ACTIVITY: Output exactly the line that includes "E-mail : secretariat@mairie-flaux.fr<br/>" and all the lines after it through the end of the listing below, and nothing more.

GIVEN INFORMATION:
━━━━━━━━━━━━━━━━━━━━
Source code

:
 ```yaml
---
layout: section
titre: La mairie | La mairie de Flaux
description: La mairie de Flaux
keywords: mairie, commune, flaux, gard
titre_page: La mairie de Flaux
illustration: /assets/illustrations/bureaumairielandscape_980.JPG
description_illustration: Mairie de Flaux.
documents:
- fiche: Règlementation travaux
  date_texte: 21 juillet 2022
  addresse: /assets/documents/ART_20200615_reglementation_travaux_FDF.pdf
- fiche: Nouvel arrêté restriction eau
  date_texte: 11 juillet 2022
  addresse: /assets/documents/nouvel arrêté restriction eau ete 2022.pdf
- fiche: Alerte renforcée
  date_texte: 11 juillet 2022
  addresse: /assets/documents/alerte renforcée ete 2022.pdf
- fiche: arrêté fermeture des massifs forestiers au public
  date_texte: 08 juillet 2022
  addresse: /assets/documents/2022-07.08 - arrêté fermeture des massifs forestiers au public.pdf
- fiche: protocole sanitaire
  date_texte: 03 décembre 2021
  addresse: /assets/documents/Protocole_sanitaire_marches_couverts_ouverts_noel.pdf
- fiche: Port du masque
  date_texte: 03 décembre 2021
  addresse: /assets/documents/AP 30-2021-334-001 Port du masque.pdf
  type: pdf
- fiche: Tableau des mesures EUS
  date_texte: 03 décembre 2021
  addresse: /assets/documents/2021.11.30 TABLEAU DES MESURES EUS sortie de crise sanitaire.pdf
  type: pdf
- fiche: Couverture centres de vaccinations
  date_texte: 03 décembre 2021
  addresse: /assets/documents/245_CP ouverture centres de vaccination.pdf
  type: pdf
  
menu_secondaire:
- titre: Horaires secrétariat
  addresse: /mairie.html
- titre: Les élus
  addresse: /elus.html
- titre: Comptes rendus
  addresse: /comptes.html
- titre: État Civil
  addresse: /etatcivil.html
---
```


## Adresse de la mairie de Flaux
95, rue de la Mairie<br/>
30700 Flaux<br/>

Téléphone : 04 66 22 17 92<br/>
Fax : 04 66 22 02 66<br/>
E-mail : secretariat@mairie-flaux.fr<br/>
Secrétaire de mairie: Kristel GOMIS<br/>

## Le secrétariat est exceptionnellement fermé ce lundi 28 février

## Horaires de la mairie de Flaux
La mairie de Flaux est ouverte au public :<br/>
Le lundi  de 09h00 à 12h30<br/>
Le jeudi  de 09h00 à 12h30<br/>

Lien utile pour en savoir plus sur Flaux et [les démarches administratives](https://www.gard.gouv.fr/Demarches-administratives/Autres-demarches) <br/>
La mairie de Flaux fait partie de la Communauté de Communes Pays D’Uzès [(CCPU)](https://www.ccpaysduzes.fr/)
━━━━━━━━━━━━━━━━━━━━
EXERCISE RESPONSE:
E-mail : secretariat@mairie-flaux.fr<br/>
Secrétaire de mairie: Kristel GOMIS<br/>

## Le secrétariat est exceptionnellement fermé ce lundi 28 février

## Horaires de la mairie de Flaux
La mairie de Flaux est ouverte au public :<br/>
Le lundi  de 09h00 à 12h30<br/>
Le jeudi  de 09h00 à 12h30<br/>

Lien utile pour en savoir plus sur Flaux et [les démarches administratives](https://www.gard.gouv.fr/Demarches-administratives/Autres-demarches) <br/>
La mairie de Flaux fait partie de la Communauté de Communes Pays D’Uzès [(CCPU)](https://www.ccpaysduzes.fr/)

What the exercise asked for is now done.